Auckland enjoys warm, rather dry summers and mild, wet winters. The climate is comfortable all year round. Except in the summer months, when there is a combination of heat and humidity. Snowfall in the winter season is very rare. Winters are mild, although rain is more frequent and intense. Auckland receives an annual rainfall of 1200 mm and about 2,000 annual hours of sunshine. In the hills, rainfall is higher and temperatures are lower. The prevailing winds are south-westerly. The average minimum and maximum temperature in the summer months ranges between 14.00 C to 240 C. In the winter season it ranges between 7.00 C to 200 C.
B) Physical Conditions.
The long and complicated history of Auckland's origins stored in the landforms and rocks of the region. The shape and landforms of the region were formed in just the last few million years and are still being modified today. Auckland is not only the city of sails but also the city of volcanoes. Many of the landforms and soils of Auckland, North Shore and Manukau cities is the product of volcanism in just the last 250 million years. (Cameron, Heyward and Murdoch, 2008).

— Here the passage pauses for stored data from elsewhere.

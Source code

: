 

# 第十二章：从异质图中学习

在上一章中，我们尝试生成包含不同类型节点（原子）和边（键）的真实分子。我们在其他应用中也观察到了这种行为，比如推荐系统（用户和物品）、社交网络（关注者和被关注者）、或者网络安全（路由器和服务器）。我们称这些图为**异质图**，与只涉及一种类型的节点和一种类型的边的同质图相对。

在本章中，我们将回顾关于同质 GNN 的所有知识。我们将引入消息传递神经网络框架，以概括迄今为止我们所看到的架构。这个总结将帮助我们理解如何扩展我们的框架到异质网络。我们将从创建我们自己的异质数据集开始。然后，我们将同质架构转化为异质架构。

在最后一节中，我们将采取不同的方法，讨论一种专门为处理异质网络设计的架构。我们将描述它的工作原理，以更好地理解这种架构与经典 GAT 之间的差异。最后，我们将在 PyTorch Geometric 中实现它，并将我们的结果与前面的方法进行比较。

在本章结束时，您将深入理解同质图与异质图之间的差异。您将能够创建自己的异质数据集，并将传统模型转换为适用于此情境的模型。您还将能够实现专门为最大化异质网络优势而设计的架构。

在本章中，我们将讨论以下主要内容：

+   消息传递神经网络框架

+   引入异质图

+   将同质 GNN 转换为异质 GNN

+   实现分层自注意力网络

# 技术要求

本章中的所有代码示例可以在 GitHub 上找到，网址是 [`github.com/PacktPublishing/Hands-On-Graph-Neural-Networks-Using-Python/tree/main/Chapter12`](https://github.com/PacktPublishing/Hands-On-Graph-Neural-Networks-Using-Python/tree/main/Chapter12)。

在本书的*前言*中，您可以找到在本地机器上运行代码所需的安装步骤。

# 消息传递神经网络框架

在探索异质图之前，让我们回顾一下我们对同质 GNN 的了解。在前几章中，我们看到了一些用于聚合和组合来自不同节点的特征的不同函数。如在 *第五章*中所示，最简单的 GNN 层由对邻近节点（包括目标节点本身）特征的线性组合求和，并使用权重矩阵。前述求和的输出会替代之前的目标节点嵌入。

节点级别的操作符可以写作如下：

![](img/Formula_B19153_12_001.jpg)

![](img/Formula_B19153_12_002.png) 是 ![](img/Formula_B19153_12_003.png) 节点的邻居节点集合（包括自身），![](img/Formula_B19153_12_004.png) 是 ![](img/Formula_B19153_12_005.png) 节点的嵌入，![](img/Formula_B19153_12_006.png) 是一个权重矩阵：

Auckland is predominantly in a rocky and hilly region of New Zealand. Volcanoes take the form of cones, lakes, lagoons, islands and depressions, and several have produced extensive lava flows. The Auckland Region is built on a platform of greywacke rocks that form many of the islands in the Hauraki Gulf, the Hunua Ranges, and land south of Port Waikato. The Waitakere Ranges in the west are the remains of a large andesitic volcano, and Great Barrier Island was formed by the northern end of the Coromandel Volcanic Zone.
C) Vegetation Types:.
Kauri forests and mixed conifer "broadleaf forests were the natural vegetation over much of the region before it was cleared by Maori, and later by Europeans on a much larger scale. Forests survived in the Waitakere and Hanua ranges, parts of the North Shore, and in small areas elsewhere.